--- RECORDS PROVIDED ---

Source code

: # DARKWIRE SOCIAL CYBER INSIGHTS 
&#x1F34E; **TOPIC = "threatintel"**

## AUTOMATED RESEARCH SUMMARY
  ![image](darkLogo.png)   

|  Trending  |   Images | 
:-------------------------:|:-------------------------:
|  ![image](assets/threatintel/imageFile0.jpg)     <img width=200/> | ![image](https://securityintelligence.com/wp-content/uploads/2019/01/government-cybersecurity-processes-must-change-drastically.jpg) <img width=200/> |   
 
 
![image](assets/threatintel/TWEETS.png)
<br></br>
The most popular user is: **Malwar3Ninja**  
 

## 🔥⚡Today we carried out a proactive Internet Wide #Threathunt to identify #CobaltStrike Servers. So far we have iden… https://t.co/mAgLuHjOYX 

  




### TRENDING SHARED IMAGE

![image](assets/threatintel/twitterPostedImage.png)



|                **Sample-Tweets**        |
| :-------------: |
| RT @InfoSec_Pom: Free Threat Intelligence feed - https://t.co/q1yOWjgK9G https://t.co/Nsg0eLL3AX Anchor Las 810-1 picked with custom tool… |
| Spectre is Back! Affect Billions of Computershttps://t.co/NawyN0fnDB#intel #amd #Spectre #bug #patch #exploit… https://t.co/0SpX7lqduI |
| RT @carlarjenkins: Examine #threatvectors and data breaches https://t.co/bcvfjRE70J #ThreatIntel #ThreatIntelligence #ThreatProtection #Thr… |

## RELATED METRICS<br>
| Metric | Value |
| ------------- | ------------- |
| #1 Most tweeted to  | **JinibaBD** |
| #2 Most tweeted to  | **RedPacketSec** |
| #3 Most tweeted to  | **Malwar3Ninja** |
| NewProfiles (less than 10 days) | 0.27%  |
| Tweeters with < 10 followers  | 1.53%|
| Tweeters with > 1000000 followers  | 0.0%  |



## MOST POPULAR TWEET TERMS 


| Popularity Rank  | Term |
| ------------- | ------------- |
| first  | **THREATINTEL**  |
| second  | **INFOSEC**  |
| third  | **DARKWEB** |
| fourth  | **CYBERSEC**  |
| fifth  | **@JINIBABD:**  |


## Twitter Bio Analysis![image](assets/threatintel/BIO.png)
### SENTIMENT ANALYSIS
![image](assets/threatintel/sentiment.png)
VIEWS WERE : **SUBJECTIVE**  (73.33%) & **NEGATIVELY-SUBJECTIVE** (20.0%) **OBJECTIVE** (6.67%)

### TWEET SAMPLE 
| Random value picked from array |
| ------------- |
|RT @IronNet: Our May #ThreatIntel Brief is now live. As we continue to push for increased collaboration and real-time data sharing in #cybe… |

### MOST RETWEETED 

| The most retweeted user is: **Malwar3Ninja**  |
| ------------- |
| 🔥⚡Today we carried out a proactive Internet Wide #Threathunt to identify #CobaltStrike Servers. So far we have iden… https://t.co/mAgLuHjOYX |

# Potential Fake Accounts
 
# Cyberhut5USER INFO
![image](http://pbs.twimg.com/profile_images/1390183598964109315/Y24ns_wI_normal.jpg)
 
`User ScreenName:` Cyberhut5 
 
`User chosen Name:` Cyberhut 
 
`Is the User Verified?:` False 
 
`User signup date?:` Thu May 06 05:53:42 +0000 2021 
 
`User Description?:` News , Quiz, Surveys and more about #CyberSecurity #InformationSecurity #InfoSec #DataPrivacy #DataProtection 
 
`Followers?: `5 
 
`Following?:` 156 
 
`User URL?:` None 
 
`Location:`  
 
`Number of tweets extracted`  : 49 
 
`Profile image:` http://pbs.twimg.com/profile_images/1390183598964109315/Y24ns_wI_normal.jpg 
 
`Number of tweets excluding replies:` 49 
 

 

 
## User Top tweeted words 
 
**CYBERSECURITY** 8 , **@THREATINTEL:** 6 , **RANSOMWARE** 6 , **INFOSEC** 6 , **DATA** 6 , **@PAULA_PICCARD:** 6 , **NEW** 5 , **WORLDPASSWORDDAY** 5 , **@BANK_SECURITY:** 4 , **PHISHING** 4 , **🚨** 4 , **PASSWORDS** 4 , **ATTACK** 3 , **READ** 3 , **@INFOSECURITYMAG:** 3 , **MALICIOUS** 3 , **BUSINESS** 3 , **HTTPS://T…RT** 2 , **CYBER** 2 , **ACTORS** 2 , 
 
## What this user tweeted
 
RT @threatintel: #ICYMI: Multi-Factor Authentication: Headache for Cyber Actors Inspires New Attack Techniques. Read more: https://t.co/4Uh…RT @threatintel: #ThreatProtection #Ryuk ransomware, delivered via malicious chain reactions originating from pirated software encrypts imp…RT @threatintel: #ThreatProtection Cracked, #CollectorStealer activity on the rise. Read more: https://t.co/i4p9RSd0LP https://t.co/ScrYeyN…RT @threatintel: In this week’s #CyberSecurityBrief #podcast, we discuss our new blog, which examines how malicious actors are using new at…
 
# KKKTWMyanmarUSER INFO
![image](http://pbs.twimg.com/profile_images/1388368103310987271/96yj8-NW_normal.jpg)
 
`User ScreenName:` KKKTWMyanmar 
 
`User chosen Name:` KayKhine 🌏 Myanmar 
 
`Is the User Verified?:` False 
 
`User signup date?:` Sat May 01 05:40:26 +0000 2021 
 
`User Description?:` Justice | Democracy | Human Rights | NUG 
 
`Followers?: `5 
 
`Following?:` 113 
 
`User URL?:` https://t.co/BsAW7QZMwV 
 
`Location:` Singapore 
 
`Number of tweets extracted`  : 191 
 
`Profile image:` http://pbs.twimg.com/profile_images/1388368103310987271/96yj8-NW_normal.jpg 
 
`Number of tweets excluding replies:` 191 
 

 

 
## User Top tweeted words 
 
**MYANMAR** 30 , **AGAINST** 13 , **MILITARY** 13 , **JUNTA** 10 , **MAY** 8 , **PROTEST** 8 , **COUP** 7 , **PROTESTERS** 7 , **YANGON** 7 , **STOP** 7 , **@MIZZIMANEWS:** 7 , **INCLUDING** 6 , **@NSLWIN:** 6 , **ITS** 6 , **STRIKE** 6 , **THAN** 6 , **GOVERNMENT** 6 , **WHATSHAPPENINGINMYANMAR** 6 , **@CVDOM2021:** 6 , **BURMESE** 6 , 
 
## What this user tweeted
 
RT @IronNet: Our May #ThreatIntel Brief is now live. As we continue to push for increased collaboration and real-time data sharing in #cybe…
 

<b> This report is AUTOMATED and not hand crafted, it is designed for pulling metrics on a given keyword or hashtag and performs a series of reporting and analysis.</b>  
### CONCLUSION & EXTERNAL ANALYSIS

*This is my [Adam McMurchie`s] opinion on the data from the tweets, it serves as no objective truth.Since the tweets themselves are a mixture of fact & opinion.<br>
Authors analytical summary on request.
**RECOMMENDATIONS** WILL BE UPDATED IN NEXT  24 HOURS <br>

---

- TASK REQUIREMENTS
Pull each line containing "mAgLuHjOYX" from the records.

- REPLY
## 🔥⚡Today we carried out a proactive Internet Wide #Threathunt to identify #CobaltStrike Servers. So far we have iden… https://t.co/mAgLuHjOYX 
| 🔥⚡Today we carried out a proactive Internet Wide #Threathunt to identify #CobaltStrike Servers. So far we have iden… https://t.co/mAgLuHjOYX |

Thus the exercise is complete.